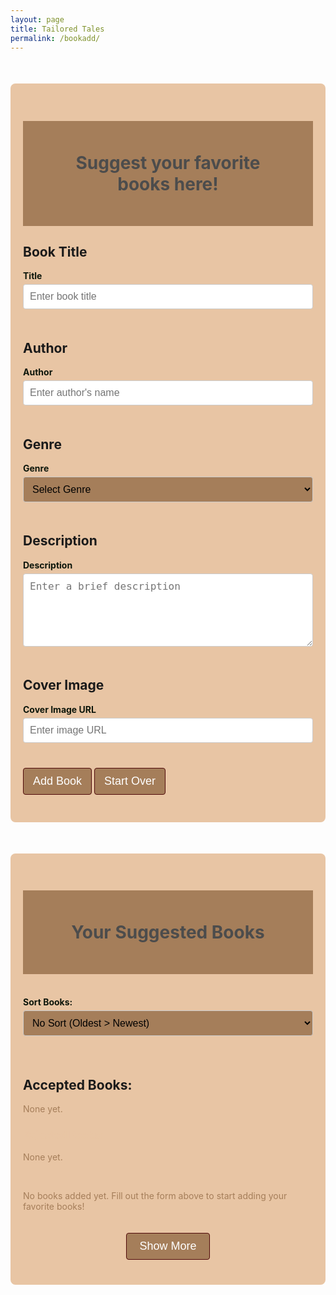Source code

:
 ```yaml
---
layout: page
title: Tailored Tales
permalink: /bookadd/
---
```

<style>
    .container {
        max-width: 600px;
        margin: 50px auto;
        padding: 20px;
        background-color: #E8C5A4;
        border-radius: 8px;
    }
    

    h1 {
        background: #a57e5a;
        padding: 50px;
        font-size: 2em;
        text-align: center;
        color: #4C4C4C;
    }

    .container > h2 {
        margin: 20px 0 10px;
        font-size: 1.5em;
        color: #4C4C4C !important;
    }
    .container2 {
        max-width: 800px;
        margin: 50px auto;
        padding: 20px;
        background-color: #E8C5A4;
        border-radius: 8px;
    }
    .container2 > h2 {
        margin: 20px 0 10px;
        font-size: 1.5em;
        color: #4C4C4C !important;
    }

    h3 {
        color: #E8C5A4;

    }

    label {
        display: block;
        margin-bottom: 5px;
        font-weight: bold;
        color: black;
        color: #0d160b;
    }

    input, textarea, select {
        width: 100%;
        padding: 10px;
        margin-bottom: 20px;
        border: 1px solid #ccc;
        border-radius: 4px;
        font-size: 16px;
    }
    
    select {
        background-color: #a57e5a;

    }

    button {
        padding: 10px 15px;
        font-size: 18px;
        margin: 10px 0;
        color: white;
        background-color: #a57e5a;
        border-radius: 4px;
        cursor: pointer;
        border: 1px solid #500A0A;
    }

    button:hover {
        background-color: #500A0A;
        transition: 0.3s;
    }

    .start_over {
        margin-top: 20px;
        color: white;
        border: none;
        padding: 10px 15px;
        cursor: pointer;
        border-radius: 4px;
        border: 1px solid #500A0A;
    }

    .start_over:hover {
        background-color: #500A0A;
        transition: 0.3s;
    }

    /* Styling for Book List */
    #book-list-content {
        display: flex;
        flex-wrap: wrap;
        gap: 20px;
        justify-content: center;
    }

    .book {
        background-color: #a57e5a;
        padding: 15px;
        border: 1px solid #ccc;
        border-radius: 8px;
        max-width: 200px;
        box-shadow: 0 4px 8px rgba(0, 0, 0, 0.1);
        text-align: center;
        color: #faebd8;
    }

    .book h2 {
        color: #E8C5A4;
        font-size: 1.2em;
        margin-bottom: 10px;
    }

    .book p {
        color: #E8C5A4;
        margin: 5px 0;
        font-size: 0.9em;
    }

    .book img {
        max-width: 100px;
        height: auto;
        margin: 10px auto;
        display: block;
        border-radius: 4px;
    }

    .book-options {
        display: flex;
        flex-wrap: wrap;
        gap: 0.5em;
    }

    .book-options button {
        width: 45%;
        font-size: 11px;
    }


    /*expand button code*/
    #book-list-content.collapsed .book {
    display: none;
    }

    #book-list-content.collapsed .book:nth-child(-n+3) {
        display: block;
    }

    #book-list-content {
        overflow: hidden;
        transition: max-height 0.5s ease;
    }

    #book-list-content.collapsed {
        max-height: 680px; 
    }

    #toggle-books {
        display: block;
        margin: 20px auto;
        padding: 10px 20px;
        background-color: #a57e5a;
        color: white;
        border: 1px solid #500A0A;
        border-radius: 4px;
        cursor: pointer;
    }

    #toggle-books:hover {
        background-color: #500A0A;
        transition: 0.3s;
    }

    .admin-button {
    display: none;
    }
</style>

<div class="container">
<h1>Suggest your favorite books here!</h1>
<form id="book-form">
    <div>
        <h2>Book Title</h2>
        <label for="title">Title</label>
        <input type="text" id="title" name="title" placeholder="Enter book title" required>
        <h2>Author</h2>
        <label for="author">Author</label>
        <input type="text" id="author" name="author" placeholder="Enter author's name" required>
        <h2>Genre</h2>
        <label for="genre">Genre</label>
        <select id="genre" name="genre" required>
            <option value="">Select Genre</option>
            <option value="Classics">Classics</option>
            <option value="Fantasy">Fantasy</option>
            <option value="Nonfiction">Nonfiction</option>
            <option value="Historical Fiction">Historical Fiction</option>
            <option value="Suspense/Thriller">Suspense/Thriller</option>
            <option value="Romance">Romance</option>
            <option value="Dystopian">Dystopian</option>
            <option value="Mystery">Mystery</option>
        </select>
        <h2>Description</h2>
        <label for="description">Description</label>
        <textarea id="description" name="description" rows="5" placeholder="Enter a brief description" required></textarea>
        <h2>Cover Image</h2>
        <label for="cover_url">Cover Image URL</label>
        <input type="url" id="cover_url" name="cover_url" placeholder="Enter image URL" required>
        <button type="submit">Add Book</button>
        <button type="reset" class="start_over">Start Over</button>
    </div>
</form>
</div>

<div id="book-list" class="container2">
    <h1>Your Suggested Books</h1><br>
    <label for="sort-books">Sort Books:</label>
    <select id="sort-books">
        <option value="none">No Sort (Oldest > Newest)</option>
        <option value="alphabetical">Alphabetically</option>
    </select>
    <br><br>
    <div id="accepted-books-container">
    <h2>Accepted Books:</h2>
    <p id="accepted-books-list" style="color: #a57e5a;">None yet.</p></div>
    <div id="rejected-books-container">
    <h3>Rejected Books:</h3>
    <p id="rejected-books-list" style="color: #a57e5a;">None yet.</p></div><br>
    <div id="book-list-content" class="collapsed">
        <p style="color: #a57e5a">No books added yet. Fill out the form above to start adding your favorite books!</p>
    </div>
    <button id="toggle-books">Show More</button>
</div>


<script type="module">
    import { pythonURI, fetchOptions } from '{{ site.baseurl }}/assets/js/api/config.js';

    const toggleButton = document.getElementById('toggle-books');
    const bookList = document.getElementById('book-list-content');

    toggleButton.addEventListener('click', () => {
        bookList.classList.toggle('collapsed');
        bookList.classList.toggle('expanded');
        
        toggleButton.textContent = 
            bookList.classList.contains('collapsed') ? 'Show More' : 'Show Less';
    });


    document.getElementById('book-form').addEventListener('submit', async function(event) {
        event.preventDefault();

        const title = document.getElementById('title').value;
        const author = document.getElementById('author').value;
        const genre = document.getElementById('genre').value;
        const description = document.getElementById('description').value;
        const cover_url = document.getElementById('cover_url').value;

        const bookData = {
            title: title,
            author: author,
            genre: genre,
            description: description,
            cover_url: cover_url
        };
        
        try {
            const response = await fetch(`${pythonURI}/api/suggest`, {  // Use /api/suggest endpoint
                ...fetchOptions,
                method: 'POST',
                headers: {
                    'Content-Type': 'application/json'
                },
                body: JSON.stringify(bookData)
            });

            if (!response.ok) {
                throw new Error('Failed to add book to suggestions: ' + response.statusText);
            }

            const result = await response.json();
            console.log("Book added to suggestions successfully")
            alert('Book added successfully!');
            document.getElementById('book-form').reset();
            fetchBooks();  // Refresh book list
        } catch (error) {
            console.error('Error adding book to suggestions:', error);
            alert('Error adding book to suggestions: ' + error.message);
        }
    });

    async function fetchRandomBook() {
        try {
            const response = await fetch(`${pythonURI}/api/suggest/random`);  // Use /api/suggest/random for GET
            if (!response.ok) {
                throw new Error('Failed to fetch random book: ' + response.statusText);
            }
            const book = await response.json();
        } catch (error) {
            console.error('Error fetching random book:', error);
        }
    }

    fetchRandomBook();

    async function deleteBook(title) {
        if (confirm(`Are you sure you want to delete "${title}"?`)) {
            try {
                const response = await fetch(`${pythonURI}/api/suggest`, {
                    ...fetchOptions,
                    method: 'DELETE',
                    headers: {
                        'Content-Type': 'application/json'
                    },
                    body: JSON.stringify({ title }) // Pass title as an object
                });

                if (!response.ok) {
                    throw new Error('Failed to delete book: ' + response.statusText);
                }

                console.log("Book deleted successfully");
                alert('Book deleted successfully!');
                fetchBooks(); // Refresh the book list
            } catch (error) {
                console.error('Error deleting book:', error);
                alert('Error deleting book: ' + error.message);
            }
        } else {
            alert("Deletion canceled");
        }
    }

    async function updateBook(title) {
    const bookContainer = Array.from(document.querySelectorAll('.book'))
        .find(book => book.querySelector('h3').innerText === title);

    if (!bookContainer) {
        alert('Book not found for update.');
        return;
    }

    const currentTitle = bookContainer.querySelector('h3').innerText;
    const currentAuthor = bookContainer.querySelector('p:nth-child(2)').innerText.split(': ')[1];
    const descriptionElement = Array.from(bookContainer.querySelectorAll('p'))
        .find(p => p.innerText.startsWith('Description:'));
    const currentDescription = descriptionElement ? descriptionElement.innerText.replace('Description: ', '') : '';
    const currentGenre = bookContainer.dataset.genre || '';
    const currentCoverUrl = bookContainer.querySelector('img').src;

    // Replace static fields with editable inputs
    bookContainer.innerHTML = `
        <input type="text" id="edit-title" value="${currentTitle}" placeholder="Title">
        <input type="text" id="edit-author" value="${currentAuthor}" placeholder="Author">
        <select id="edit-genre">
            <option value="Classics" ${currentGenre === 'Classics' ? 'selected' : ''}>Classics</option>
            <option value="Fantasy" ${currentGenre === 'Fantasy' ? 'selected' : ''}>Fantasy</option>
            <option value="Nonfiction" ${currentGenre === 'Nonfiction' ? 'selected' : ''}>Nonfiction</option>
            <option value="Historical Fiction" ${currentGenre === 'Historical Fiction' ? 'selected' : ''}>Historical Fiction</option>
            <option value="Suspense/Thriller" ${currentGenre === 'Suspense/Thriller' ? 'selected' : ''}>Suspense/Thriller</option>
            <option value="Romance" ${currentGenre === 'Romance' ? 'selected' : ''}>Romance</option>
            <option value="Dystopian" ${currentGenre === 'Dystopian' ? 'selected' : ''}>Dystopian</option>
            <option value="Mystery" ${currentGenre === 'Mystery' ? 'selected' : ''}>Mystery</option>
        </select>
        <textarea id="edit-description" placeholder="Description">${currentDescription}</textarea>
        <input type="text" id="edit-cover-url" value="${currentCoverUrl}" placeholder="Cover URL">
        <button id="save-update">OK</button>
        <button id="cancel-update">Cancel</button>
    `;

    // Handle Cancel Button
    document.getElementById('cancel-update').addEventListener('click', () => {
        fetchBooks(); // Reload the book list to cancel editing
    });

    document.getElementById('save-update').addEventListener('click', async () => {
        const updatedTitle = document.getElementById('edit-title').value;
        const updatedAuthor = document.getElementById('edit-author').value;
        const updatedGenre = document.getElementById('edit-genre').value;
        const updatedDescription = document.getElementById('edit-description').value;
        const updatedCoverUrl = document.getElementById('edit-cover-url').value;

        const updatedBookData = {
            title: title,
            author: updatedAuthor,
            genre: updatedGenre,
            description: updatedDescription,
            cover_url: updatedCoverUrl
        };

        try {
            const response = await fetch(`${pythonURI}/api/suggest`, {
                ...fetchOptions,
                method: 'PUT',
                headers: {
                    'Content-Type': 'application/json'
                },
                body: JSON.stringify(updatedBookData)
            });

            if (!response.ok) {
                throw new Error('Failed to update book: ' + response.statusText);
            }

            console.log('Book updated successfully');
            alert('Book updated successfully!');
            fetchBooks(); // Refresh the book list
        } catch (error) {
            console.error('Error updating book:', error);
            alert('Error updating book: ' + error.message);
        }
    });
}
    
    let acceptedBooks = ""; // Variable to store accepted books list

    function updateAcceptedBooksList() {
        const acceptedBooksListElement = document.getElementById("accepted-books-list");
        acceptedBooksListElement.textContent = acceptedBooks.trim() ? acceptedBooks : "None yet.";
    }

    async function acceptBook(title) {
    const bookContainer = Array.from(document.querySelectorAll('.book'))
        .find(book => book.querySelector('h3').innerText === title);

    if (!bookContainer) {
        alert('Book not found for acceptance.');
        return;
    }

    const author = bookContainer.querySelector('p:nth-child(2)').innerText.split(': ')[1];
    const genre = bookContainer.querySelector('p:nth-child(3)').innerText.split(': ')[1];
    const description = bookContainer.querySelector('p:nth-child(4)').innerText.replace('Description: ', '');
    const cover_url = bookContainer.querySelector('img').src;

    const bookData = {
        title: title,
        author: author,
        genre: genre,
        description: description,
        cover_url: cover_url
    };

    try {
        const response = await fetch(`${pythonURI}/api/suggest/accept`, { 
            ...fetchOptions,
            method: 'POST',
            headers: {
                'Content-Type': 'application/json'
            },
            body: JSON.stringify(bookData)
        });

        const response2 = await fetch(`${pythonURI}/api/suggest`, {
            ...fetchOptions,
            method: 'DELETE',
            headers: {
                'Content-Type': 'application/json'
            },
            body: JSON.stringify({ title }) 
        });

        if (!response2.ok) {
            throw new Error('Failed to accept book: ' + response2.statusText);
        }

        acceptedBooks += (acceptedBooks ? ", " : "") + title;
        updateAcceptedBooksList(); // Update display
        
        console.log("Book accepted successfully");
        alert('Book accepted successfully!');
        console.log("Book removed from suggestions successfully");
        fetchBooks();  // Refresh book list
    } catch (error) {
        console.error('Error accepting book:', error);
        alert('Error accepting book: ' + error.message);
    }
}   

let rejectedBooks = ""; // Variable to store accepted books list

    function updateRejectedBooksList() {
        const rejectedBooksListElement = document.getElementById("rejected-books-list");
        rejectedBooksListElement.textContent = rejectedBooks.trim() ? rejectedBooks : "None yet.";
    }

async function rejectBook(title) {
    if (confirm(`Are you sure you want to reject "${title}"?`)) {
        try {
            const response = await fetch(`${pythonURI}/api/suggest`, {
                ...fetchOptions,
                method: 'DELETE',
                headers: {
                    'Content-Type': 'application/json'
                },
                body: JSON.stringify({ title }) // Pass title as an object
            });

            if (!response.ok) {
                throw new Error('Failed to reject book: ' + response.statusText);
            }

            console.log("Book rejected successfully");
            alert('Book rejected successfully!');
            rejectedBooks += (rejectedBooks ? ", " : "") + title;
            updateRejectedBooksList();
            fetchBooks();
        } catch (error) {
            console.error('Error rejecting book:', error);
            alert('Error rejecting book: ' + error.message);
        }
    } else {
        alert("Rejection canceled");
    }
}

document.getElementById('sort-books').addEventListener('change', fetchBooks);

    // create list at bottom
    async function fetchBooks() {
        try {
            const response = await fetch(new URL(`${pythonURI}/api/suggest/book`), fetchOptions); // Fetch all suggested books
            if (!response.ok) {
                throw new Error('Failed to fetch books: ' + response.statusText);
            }

        const books = await response.json();

        const sortOption = document.getElementById('sort-books').value;
        if (sortOption === "alphabetical") {
            books.sort((a, b) => a.title.localeCompare(b.title));
        }

        const bookList = document.getElementById('book-list-content');
        if (books.length === 0) {
            bookList.innerHTML = '<p style="color: #000000">No books added yet. Fill out the form above to start adding your favorite books!</p>';
            return;
        }

        // Render books
    bookList.innerHTML = books
    .map(
        book => `
        <div class="book">
            <h3>${book.title}</h3>
            <p><strong>Author:</strong> ${book.author}</p>
            <p><strong>Genre:</strong> ${book.genre}</p>
            <p><strong>Description:</strong> ${book.description}</p>
            <img src="${book.cover_url}" alt="Cover image of ${book.title}">
            <div class="book-options">
                <button class="updateButton" data-title="${book.title}">Update</button>
                <button class="deleteButton" data-title="${book.title}">Delete</button>
                <button class="acceptButton" data-title="${book.title}">Accept</button>
                <button class="rejectButton" data-title="${book.title}">Reject</button>
            </div>
        </div>
    `
    )
    .join('');
        
        document.querySelectorAll('.updateButton').forEach(button => {
            button.addEventListener('click', (event) => {
                const title = event.target.dataset.title; // Get the title from data attribute
                updateBook(title);
            });
        });
        document.querySelectorAll('.deleteButton').forEach(button => {
            button.addEventListener('click', (event) => {
                const title = event.target.dataset.title; 
                deleteBook(title);
            });
        });
        document.querySelectorAll('.acceptButton').forEach(button => {
            button.addEventListener('click', (event) => {
                const title = event.target.dataset.title; // Get the title from data attribute
                acceptBook(title);
            });
        });
        document.querySelectorAll('.rejectButton').forEach(button => {
            button.addEventListener('click', (event) => {
                const title = event.target.dataset.title; // Get the title from data attribute
                rejectBook(title);
            });
        });

    } catch (error) {
        console.error('Error fetching books:', error);
    }
}


document.addEventListener('DOMContentLoaded', () => {
    fetchBooks();
});

</script>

══════════════════════════════

#### What you are asked to do
Say how many lines of the data hold the word "form", and leave out everything but the number.

#### Response area
6